The tribulations, the gruesomeness, the mundane tests of survival: Catching the 9.02 train, riding the bus along with staring strangers, coffees to-go, familiar pavements and unwelcome rain. Is a city still lovable despite such odds? You sit in the confinements of your room with your unripened ability to acknowledge the eccentricities, the capacities, the idiosyncrasies of the heart and you wonder if; like Edith Wharton who found love in Paris, you have to travel to a new city to find love? Or for that matter, is every one of us destined to find love in a pre-allotted city? Like Carrie, who falls in love in New York, with New York. Will you ever find it in your heart to fall in love with a city if you don’t your find great love in it?
A city is made of moments. Moments of love, moments of regret. Everything else is a monument. You see brawls, you see embraces. You miss trains, you fear shadows, you live in a box, and you eat out of a box. You muse over the intertwining trajectories of urban lives. And when you are unmercifully awake at night you muse over the plainness of the day that was. You want to go see Paris and grieve for Oscar Wilde at the Père Lachaise. You want to witness Rossini’s opera at the Colosseum from the cheap seats and anonymously fall in love with the principle tenor. Or seek shelter from the rain with a wonderfully ordinary stranger inside a red telephone booth in London. Or you always have your own city.

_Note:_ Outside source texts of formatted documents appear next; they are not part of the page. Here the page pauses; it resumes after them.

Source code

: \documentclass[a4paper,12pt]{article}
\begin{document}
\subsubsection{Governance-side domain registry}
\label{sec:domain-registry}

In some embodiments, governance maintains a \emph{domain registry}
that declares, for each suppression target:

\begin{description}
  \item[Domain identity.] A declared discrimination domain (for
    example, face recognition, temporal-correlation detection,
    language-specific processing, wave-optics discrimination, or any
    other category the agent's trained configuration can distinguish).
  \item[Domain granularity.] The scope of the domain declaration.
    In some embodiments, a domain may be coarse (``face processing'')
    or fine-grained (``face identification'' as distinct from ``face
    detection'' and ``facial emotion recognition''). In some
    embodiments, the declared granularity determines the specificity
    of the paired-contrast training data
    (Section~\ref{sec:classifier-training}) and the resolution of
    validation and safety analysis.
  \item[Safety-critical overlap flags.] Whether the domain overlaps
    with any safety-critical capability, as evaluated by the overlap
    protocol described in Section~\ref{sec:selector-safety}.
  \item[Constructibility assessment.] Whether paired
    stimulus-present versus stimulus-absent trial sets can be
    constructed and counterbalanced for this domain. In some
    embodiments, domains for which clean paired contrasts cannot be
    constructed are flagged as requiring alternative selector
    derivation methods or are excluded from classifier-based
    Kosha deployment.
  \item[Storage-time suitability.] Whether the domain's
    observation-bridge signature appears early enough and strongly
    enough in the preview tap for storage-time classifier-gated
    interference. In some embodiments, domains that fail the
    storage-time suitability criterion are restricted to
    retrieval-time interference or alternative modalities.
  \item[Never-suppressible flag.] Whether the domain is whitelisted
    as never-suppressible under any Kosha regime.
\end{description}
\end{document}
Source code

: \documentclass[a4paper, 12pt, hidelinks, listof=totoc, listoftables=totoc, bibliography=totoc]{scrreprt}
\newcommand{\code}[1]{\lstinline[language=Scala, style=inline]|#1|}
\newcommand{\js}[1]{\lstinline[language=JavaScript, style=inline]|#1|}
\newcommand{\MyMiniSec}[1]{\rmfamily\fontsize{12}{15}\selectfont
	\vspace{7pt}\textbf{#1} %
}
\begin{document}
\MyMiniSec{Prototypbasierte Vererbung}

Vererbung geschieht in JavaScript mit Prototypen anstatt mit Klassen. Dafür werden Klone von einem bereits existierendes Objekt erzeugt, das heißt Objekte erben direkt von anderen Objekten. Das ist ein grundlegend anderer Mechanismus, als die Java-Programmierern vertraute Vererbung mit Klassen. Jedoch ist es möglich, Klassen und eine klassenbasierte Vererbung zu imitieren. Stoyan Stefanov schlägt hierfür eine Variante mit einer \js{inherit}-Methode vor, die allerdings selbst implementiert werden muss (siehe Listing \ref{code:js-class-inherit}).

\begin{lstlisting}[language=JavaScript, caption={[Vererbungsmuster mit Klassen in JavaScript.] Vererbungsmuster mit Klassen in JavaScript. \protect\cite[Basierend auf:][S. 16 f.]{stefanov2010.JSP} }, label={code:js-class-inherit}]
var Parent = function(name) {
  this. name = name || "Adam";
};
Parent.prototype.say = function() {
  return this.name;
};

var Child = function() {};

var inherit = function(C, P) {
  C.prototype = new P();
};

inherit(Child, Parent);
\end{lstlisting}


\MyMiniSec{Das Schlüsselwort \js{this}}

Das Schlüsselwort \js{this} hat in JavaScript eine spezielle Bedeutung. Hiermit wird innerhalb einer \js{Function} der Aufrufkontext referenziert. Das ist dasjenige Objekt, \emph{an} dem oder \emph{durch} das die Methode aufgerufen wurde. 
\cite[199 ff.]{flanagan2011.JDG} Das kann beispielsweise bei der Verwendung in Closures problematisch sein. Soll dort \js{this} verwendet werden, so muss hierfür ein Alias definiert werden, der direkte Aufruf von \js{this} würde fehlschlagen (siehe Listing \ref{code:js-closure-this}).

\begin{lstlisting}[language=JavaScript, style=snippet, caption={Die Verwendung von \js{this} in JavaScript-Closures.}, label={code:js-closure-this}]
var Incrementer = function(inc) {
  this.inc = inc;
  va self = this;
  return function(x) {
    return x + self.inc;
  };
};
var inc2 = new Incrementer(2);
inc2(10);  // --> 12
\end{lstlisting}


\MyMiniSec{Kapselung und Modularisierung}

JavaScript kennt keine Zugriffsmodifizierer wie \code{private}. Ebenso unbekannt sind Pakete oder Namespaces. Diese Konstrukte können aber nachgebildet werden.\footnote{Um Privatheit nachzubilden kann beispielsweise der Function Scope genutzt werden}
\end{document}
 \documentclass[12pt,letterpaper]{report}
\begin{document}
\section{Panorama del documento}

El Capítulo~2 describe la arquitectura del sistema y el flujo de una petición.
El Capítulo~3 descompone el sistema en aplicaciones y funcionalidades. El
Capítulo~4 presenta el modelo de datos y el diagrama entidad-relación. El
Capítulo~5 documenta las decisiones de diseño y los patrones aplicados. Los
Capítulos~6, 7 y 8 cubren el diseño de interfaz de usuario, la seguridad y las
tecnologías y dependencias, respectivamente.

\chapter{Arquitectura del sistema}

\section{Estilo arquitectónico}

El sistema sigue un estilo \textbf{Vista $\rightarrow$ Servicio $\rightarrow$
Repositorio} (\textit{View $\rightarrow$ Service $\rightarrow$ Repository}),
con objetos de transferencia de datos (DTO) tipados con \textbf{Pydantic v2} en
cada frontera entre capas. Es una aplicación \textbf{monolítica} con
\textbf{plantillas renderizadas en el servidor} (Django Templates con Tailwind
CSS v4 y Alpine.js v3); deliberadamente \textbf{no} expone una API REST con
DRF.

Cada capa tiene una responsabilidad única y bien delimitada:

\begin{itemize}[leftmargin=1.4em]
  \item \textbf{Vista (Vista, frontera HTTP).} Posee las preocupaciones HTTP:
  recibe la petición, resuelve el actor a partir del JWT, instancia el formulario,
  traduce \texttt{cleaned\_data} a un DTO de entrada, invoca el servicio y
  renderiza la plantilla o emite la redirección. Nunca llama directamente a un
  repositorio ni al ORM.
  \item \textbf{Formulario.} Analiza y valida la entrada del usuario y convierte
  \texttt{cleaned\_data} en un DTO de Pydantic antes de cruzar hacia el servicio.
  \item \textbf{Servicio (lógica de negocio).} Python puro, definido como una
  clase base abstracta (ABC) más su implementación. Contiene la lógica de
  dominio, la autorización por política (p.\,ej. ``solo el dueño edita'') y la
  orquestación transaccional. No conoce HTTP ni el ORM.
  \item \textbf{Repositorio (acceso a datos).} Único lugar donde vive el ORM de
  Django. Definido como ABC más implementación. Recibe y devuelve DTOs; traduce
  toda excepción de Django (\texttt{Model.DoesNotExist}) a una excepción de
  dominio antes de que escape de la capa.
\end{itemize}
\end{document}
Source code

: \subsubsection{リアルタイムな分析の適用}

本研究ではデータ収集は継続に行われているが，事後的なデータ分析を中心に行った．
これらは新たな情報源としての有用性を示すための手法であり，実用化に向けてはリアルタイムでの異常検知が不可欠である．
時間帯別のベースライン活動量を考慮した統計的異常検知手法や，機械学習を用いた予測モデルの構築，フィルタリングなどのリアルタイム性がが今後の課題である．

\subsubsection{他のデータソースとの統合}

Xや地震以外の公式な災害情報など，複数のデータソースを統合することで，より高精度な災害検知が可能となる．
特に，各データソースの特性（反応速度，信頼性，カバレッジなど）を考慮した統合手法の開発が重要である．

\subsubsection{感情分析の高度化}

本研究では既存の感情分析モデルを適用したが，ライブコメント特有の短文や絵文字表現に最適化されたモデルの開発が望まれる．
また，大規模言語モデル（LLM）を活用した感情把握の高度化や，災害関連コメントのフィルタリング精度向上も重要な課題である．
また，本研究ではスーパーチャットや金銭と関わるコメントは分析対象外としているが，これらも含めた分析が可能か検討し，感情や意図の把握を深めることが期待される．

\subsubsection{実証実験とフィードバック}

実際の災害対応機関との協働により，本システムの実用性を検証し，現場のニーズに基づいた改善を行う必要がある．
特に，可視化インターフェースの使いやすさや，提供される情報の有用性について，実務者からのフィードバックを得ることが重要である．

Where you can become that stealthy observer who watches people fall in love, in the museum gazing at the same reproduction of a classic and strike a conversation of personal relevance. Or at the book store, among perfectly musty smelling used books, reaching for the same copy of a morbidly hopeful or salubriously cynical novel. You are torn between the easiness of cynicism and the foolishness of hope. You want to take the path of least resistance. It is so easy, so comforting even, to disinvest from hope. So easy to cocoon inside hopelessness during the miss-you nights. But when the day takes form on a pale September morning, and it is just sufficiently sunny, and appropriately murky outside, hope slaps you in the face and makes you want to shun that solace of cynicism. And you hurl yourself into possibilities. And begin another dangerous affair (a la Wilde) with the city, despite all its unfairness and exasperation.